Riding through the night (I should have been bringing word of an impending invasion, that would have made a more dramatic midnight ride) and morning I made Tybhurst by mid-day. The road from Ardint was utterly deserted, eerily so. Makes sense seeing no one at night, but during the day? It made me wonder if the Vielanders had already made their move and I was going to find Tybhurst encircled (enveloped I think the military sorts call it) by enemy soldiers or already captured. At one point in the night I thought that I hear hoofbeats behind me, but it must have been my imagination – the darkness and your own mind plays tricks on you like that. Especially when you’re short of sleep. I stabled my horse at an unassuming inn towards the edge of town and made my way to the market district to trade up some of the equipment I stole from the mayor for items I would find more useful. And of course, some more fashionable clothes.
I found the folk in the Tybhurst market morose and demoralized for reasons unknown, quite in contract to the festive air in Cathars. Three Rivers is basically a prison camp so I understand why people there are walking around like shuffling zombies, but what’s wrong with these people? I mean sure they have to live in Tybhurst, but I’ve seen people in much worse places that were much happier. After my unpleasant shopping diversion I returned to the inn to get something to eat. The bad news is that all they had available was mutton stew with soggy potatoes, the good news is that had fresh peaches, good vodka, and even better coffee.

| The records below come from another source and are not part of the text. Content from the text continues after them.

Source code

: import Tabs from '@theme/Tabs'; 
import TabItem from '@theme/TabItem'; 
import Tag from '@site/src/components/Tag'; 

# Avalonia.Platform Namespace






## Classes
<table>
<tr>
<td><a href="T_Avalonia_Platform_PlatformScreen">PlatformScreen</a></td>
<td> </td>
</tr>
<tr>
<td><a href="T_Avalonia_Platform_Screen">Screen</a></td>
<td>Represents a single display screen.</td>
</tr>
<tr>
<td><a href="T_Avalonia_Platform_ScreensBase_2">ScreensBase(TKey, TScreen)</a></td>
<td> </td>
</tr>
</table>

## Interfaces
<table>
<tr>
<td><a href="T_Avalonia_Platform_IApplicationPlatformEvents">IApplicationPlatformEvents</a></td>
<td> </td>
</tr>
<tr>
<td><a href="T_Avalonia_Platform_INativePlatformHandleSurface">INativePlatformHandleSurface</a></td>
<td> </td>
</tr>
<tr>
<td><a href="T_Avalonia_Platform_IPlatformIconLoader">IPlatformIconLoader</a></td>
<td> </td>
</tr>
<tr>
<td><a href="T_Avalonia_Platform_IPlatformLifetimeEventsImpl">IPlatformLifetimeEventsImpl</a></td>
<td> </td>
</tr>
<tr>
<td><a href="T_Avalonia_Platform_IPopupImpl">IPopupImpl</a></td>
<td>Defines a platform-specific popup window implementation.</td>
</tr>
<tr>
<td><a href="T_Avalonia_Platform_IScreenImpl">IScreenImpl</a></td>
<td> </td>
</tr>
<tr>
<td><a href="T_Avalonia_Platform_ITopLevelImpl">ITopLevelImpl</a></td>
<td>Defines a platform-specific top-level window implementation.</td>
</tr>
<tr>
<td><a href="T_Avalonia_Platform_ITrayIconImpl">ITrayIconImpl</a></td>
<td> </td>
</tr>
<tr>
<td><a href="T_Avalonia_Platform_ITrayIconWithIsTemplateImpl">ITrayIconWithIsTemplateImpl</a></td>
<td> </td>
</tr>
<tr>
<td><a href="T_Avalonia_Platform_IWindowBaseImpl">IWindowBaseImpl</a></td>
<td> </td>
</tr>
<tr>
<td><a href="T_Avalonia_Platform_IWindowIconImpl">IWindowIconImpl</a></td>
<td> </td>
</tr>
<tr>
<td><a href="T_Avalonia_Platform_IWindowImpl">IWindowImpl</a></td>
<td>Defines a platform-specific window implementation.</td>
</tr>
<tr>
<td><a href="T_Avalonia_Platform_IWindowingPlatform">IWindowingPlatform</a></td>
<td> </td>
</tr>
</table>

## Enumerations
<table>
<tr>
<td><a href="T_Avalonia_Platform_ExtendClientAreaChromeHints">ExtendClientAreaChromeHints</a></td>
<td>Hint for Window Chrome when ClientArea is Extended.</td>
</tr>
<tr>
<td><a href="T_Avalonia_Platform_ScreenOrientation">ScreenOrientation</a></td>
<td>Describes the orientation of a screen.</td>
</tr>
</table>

I rented a room to catch a few hours of sleep and even better news I wasn’t horribly murdered in my dreams. Which is nice. There were no nightmares but it was an odd and not very restful feeling that came over me while I slept. It was like when you’re the audience for a play and you wait and wait and wait and the players never come out to start the performance. It was better than nothing though and I woke up around sundown feeling a little rested at least. I saw out the window that a couple fellows in guard uniforms and some other random people were milling about the stables. It’s hard to imagine that news of the theft could have traveled this fast but on the other hand horse thievery is one of the only crimes people seem to take seriously. Just to be safe I went to a royal messenger depot and stole one of their horses. If you’re going to get hung anyway might as well make it worth your while right?

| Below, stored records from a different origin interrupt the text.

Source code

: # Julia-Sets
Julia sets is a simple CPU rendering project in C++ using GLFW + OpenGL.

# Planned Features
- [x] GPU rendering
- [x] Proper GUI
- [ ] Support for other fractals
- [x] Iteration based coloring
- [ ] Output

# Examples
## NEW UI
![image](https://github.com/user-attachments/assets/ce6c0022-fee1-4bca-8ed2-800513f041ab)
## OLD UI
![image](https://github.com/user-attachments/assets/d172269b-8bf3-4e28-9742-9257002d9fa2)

Riding out of the city I turned southwest back towards Three Rivers and in short order came across a group of seven mounted men that seemed to be a patrolling the road. Aside from being under arms and armor they were dressed eclectically and I would have taken them for adventurers if not for the excellent quality of their steeds (adventurers don’t know anything about horseflesh nor the care and upkeep of animals of any kind) and the fact that they all had copper badges of some kind that featured the holy symbol of Vultur (unfortunately). Since I was cloaked in the guise of a Royal Messenger I stopped to see who they were and what they were about. They told me that the Queen had commissioned and funded a new force of royal road wardens to stamp out the banditry and brigandism that was rampant in the western counties. They had just been deployed recently after three months of training outside of Indlecastle.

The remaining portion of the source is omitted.